MPPA is a MIMD (Multiple Instruction streams, Multiple Data) architecture, with distributed memory accessed locally, not shared globally. Each processor is strictly encapsulated, accessing only its own code and memory. Point-to-point communication between processors is directly realized in the configurable interconnect.
The MPPA's massive parallelism and its distributed memory MIMD architecture distinguishes it from multicore and manycore architectures, which have fewer processors and an SMP or other shared memory architecture, mainly intended for general-purpose computing. It's also distinguished from GPGPUs with SIMD architectures, used for HPC applications.

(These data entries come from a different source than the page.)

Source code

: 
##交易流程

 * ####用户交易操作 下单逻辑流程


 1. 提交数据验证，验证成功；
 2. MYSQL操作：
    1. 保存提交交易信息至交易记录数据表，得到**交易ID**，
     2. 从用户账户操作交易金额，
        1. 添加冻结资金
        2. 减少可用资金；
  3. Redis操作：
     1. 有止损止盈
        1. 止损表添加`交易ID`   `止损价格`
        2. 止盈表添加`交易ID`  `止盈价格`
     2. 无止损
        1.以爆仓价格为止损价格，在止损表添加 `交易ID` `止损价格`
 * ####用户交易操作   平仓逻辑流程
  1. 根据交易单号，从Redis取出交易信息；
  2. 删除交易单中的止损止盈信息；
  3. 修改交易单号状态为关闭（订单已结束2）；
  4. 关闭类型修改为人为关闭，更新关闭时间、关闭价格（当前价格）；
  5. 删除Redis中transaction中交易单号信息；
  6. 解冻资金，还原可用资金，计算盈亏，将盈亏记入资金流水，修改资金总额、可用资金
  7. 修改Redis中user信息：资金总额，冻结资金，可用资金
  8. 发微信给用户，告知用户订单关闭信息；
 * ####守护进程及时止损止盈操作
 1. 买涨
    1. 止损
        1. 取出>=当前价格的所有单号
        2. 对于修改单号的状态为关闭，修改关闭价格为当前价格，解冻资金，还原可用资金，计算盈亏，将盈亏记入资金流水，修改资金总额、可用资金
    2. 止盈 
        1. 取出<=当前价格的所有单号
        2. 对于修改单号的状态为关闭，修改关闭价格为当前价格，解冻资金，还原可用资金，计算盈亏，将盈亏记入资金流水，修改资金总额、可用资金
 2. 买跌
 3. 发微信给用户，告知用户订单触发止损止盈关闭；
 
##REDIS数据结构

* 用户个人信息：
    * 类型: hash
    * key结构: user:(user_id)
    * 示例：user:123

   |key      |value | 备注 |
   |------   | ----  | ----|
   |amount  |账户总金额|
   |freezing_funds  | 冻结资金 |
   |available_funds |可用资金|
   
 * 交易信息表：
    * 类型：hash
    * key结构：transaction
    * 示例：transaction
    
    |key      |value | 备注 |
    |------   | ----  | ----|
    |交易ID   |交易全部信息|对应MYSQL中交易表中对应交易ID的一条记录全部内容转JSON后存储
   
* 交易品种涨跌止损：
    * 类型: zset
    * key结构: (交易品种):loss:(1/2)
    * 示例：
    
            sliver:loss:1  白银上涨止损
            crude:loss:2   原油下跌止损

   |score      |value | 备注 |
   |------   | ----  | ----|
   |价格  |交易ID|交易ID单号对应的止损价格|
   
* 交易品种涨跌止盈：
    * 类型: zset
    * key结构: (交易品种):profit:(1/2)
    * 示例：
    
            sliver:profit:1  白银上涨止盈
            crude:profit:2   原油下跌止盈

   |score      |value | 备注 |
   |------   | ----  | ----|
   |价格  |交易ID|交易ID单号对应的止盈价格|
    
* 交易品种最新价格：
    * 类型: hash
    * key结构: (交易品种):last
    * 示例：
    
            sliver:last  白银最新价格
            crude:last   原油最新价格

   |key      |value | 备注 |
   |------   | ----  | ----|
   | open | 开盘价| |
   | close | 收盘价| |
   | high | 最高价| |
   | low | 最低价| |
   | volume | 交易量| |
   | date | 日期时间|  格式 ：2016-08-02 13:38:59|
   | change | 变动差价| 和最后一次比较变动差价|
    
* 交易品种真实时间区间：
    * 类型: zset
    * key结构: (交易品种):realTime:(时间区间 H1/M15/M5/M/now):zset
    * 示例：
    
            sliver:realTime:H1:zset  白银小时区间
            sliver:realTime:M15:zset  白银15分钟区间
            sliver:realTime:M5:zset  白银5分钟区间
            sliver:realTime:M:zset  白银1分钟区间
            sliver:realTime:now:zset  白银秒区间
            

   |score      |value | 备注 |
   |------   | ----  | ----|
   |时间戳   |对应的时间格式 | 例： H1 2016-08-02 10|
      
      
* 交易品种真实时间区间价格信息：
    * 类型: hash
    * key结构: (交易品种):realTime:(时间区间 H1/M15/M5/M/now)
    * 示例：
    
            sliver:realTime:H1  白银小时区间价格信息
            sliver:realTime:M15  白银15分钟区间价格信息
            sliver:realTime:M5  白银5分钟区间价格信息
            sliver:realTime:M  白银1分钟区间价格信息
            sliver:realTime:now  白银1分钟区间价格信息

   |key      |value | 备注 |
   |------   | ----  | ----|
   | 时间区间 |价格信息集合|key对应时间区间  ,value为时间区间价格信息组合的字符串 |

An MPPA application is developed by expressing it as a hierarchical block diagram or workflow, whose basic objects run in parallel, each on their own processor. Likewise, large data objects may be broken up and distributed into local memories with parallel access. Objects communicate over a parallel structure of dedicated channels. The objective is to maximize aggregate throughput while minimizing local latency, optimizing performance and efficiency. An MPPA's model of computation is similar to a Kahn process network or Communicating sequential processes (CSP).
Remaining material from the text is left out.